El profeta Óseas prometió que Dios vendría a nosotros “como la lluvia, como la lluvia tardía” (Óseas 6:3). Esta forma parte de todas las profecías que se dieron en el Antiguo Testamento sobre el derramamiento del Espíritu Santo en el mundo. (Vea Isaías 32:15; 44:3; Ezequiel 39:29; Joel 2:28; Zacarías 12:10.) La promesa de la lluvia tardía se da después del llamamiento a la restauración del conocimiento de Dios por parte del pueblo y a una nueva comunión personal con El. Esto nos hace pensar también en el llamado hecho por Jesús a que sus seguidores permanezcan en su Palabra (Juan 8:31, 32).

En la tierra de Palestina la lluvia tardía caía en la primavera para terminar de propiciar la maduración de la cosecha. De la misma manera, el derramamiento del poder del Espíritu Santo que tuvo su inicio el día de Pentecostés es la lluvia tardía para una gran cosecha espiritual.

Esta cosecha empezó en Jerusalén en esa ocasión con 3.000 conversiones y ha seguido a lo largo de la historia de la Iglesia. Varios avivamientos espirituales han tenido lugar en el mundo de tiempo en tiempo. Este derramamiento del Espíritu sigue trayendo, no miles sino millones de almas a Cristo Jesús.

EXPOSICION BIBLICA

I. La promesa del bautismo en el Espíritu Santo (Mateo 3:1-11)

A. El bautismo de Juan

Por más de 400 años no se levantaron profetas que anunciaran el mensaje de Dios a Israel ni a sus vecinos

Desde el tiempo del profeta Malaquías nadie se levantó para desempeñar este ministerio de la manera en que se había manifestado el Espíritu Santo en el Antiguo Testamento. Moisés había hablado de otro Profeta que sería enviado por Dios (Deuteronomio 18:15, 18). Este Mensajero de Dios no puede ser otro sino Jesucristo. El profeta Isaías también había anunciado que se levantaría un heraldo que clamaría en el desierto como precursor del enviado de Dios. Pero esto no sucedió sino hasta 400 años después de Malaquías.
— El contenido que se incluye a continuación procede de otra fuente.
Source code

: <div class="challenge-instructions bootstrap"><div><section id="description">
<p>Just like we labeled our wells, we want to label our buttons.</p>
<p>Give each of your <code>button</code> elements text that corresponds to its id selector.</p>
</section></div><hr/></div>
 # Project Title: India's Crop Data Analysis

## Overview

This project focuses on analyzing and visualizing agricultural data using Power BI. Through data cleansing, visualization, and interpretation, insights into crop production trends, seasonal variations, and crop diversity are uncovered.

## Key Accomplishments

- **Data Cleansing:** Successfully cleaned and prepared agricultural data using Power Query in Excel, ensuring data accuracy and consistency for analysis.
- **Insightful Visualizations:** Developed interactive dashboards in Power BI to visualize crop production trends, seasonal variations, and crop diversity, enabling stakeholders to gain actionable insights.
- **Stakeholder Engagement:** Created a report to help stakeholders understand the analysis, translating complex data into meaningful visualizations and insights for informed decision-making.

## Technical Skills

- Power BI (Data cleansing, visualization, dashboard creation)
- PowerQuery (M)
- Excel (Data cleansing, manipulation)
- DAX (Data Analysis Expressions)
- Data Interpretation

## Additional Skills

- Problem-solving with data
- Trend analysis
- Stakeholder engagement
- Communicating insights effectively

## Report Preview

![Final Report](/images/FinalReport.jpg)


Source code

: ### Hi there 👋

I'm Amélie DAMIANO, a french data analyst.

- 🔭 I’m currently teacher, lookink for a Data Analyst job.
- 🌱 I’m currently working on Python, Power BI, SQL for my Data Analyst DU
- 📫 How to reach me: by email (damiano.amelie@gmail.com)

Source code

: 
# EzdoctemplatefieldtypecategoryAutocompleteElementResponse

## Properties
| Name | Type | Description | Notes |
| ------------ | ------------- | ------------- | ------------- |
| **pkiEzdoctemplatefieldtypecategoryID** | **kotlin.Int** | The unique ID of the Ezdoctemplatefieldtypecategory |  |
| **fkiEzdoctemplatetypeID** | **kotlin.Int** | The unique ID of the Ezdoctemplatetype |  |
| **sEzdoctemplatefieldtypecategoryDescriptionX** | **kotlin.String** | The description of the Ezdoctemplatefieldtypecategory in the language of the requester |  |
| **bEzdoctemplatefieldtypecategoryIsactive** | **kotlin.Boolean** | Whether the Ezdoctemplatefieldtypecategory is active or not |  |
Después de ese prolongado silencio, imaginemos el gran entusiasmo que se despertó en el pueblo cuando apareció Juan el Bautista. Un detalle interesante es que la palabra hebrea que usó Isaías para referirse al “desierto” en esa profecía fue Arabah. En los días de Juan el Bautista se daba el nombre de Arabá a la parte sur del valle del Jordán, el lugar preciso que este varón de Dios escogió para desarrollar su ministerio de predicación y bautismo en agua.

Pregunta: ¿Qué mensaje y ministerio recibió Juan de parte de Dios?
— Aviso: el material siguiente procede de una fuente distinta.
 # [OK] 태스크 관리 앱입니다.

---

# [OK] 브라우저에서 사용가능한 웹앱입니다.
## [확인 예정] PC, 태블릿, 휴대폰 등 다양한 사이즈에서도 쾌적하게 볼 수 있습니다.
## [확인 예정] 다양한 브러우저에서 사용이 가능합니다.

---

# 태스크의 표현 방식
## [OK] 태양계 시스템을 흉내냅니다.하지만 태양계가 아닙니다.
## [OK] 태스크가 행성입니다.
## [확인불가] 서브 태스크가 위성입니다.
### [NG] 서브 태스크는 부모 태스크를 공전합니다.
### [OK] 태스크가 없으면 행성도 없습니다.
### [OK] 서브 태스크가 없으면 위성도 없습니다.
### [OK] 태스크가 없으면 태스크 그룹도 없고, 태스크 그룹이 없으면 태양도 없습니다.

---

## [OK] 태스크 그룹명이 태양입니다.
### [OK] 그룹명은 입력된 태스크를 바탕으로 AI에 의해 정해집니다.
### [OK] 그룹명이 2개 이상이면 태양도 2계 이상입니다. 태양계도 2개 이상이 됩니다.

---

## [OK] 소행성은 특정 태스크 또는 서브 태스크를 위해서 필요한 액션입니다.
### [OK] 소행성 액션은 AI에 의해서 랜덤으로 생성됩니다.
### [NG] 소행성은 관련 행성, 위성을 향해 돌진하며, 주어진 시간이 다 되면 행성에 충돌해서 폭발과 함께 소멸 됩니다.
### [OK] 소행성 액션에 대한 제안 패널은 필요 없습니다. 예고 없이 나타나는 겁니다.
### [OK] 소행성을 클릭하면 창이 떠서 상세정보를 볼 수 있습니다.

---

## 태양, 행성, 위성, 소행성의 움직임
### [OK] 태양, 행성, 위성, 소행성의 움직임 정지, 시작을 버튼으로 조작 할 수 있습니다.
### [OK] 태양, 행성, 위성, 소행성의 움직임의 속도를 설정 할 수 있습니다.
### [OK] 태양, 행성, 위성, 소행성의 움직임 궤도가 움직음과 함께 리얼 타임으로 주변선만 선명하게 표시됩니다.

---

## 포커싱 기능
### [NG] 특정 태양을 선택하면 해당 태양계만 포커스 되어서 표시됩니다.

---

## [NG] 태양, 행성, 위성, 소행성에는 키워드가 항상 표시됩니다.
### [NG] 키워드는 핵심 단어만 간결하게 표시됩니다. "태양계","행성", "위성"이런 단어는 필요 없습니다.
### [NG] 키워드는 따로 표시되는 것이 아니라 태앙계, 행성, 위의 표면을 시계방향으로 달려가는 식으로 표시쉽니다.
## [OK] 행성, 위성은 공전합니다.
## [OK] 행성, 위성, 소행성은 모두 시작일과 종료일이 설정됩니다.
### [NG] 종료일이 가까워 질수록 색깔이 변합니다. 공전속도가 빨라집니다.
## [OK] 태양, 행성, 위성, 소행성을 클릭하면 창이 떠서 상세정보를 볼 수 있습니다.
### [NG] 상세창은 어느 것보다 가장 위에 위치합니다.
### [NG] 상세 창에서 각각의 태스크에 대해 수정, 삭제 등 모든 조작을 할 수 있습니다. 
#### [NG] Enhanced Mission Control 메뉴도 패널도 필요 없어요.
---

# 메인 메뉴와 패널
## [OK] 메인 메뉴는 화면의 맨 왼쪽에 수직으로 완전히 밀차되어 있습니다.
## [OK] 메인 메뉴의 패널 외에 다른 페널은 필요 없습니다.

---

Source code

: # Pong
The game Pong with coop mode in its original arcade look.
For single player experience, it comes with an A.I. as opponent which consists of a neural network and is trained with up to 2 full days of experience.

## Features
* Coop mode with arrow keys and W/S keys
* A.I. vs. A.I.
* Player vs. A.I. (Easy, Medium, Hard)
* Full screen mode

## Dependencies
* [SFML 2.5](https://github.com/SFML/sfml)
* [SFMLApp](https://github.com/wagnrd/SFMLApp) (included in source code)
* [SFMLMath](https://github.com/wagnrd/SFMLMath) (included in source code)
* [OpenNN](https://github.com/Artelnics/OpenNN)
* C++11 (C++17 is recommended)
El vino proclamando que el reino de los cielos estaba a las puertas, es decir, que Dios estaba a punto de manifestar su poder soberano y su autoridad personal en el mundo. Juan hacía un llamado enérgico a todos los que venían a él para que se arrepintieran, confesaran sus pecados, dieran frutos visibles de la obra interna de su corazón y fueran bautizados en agua como testimonio de ello. De esta manera, Juan fue el precursor, o el que preparó el camino al Mesías, Cristo Jesús. Dios se manifestaría en la persona de su Hijo para la predicación del evangelio.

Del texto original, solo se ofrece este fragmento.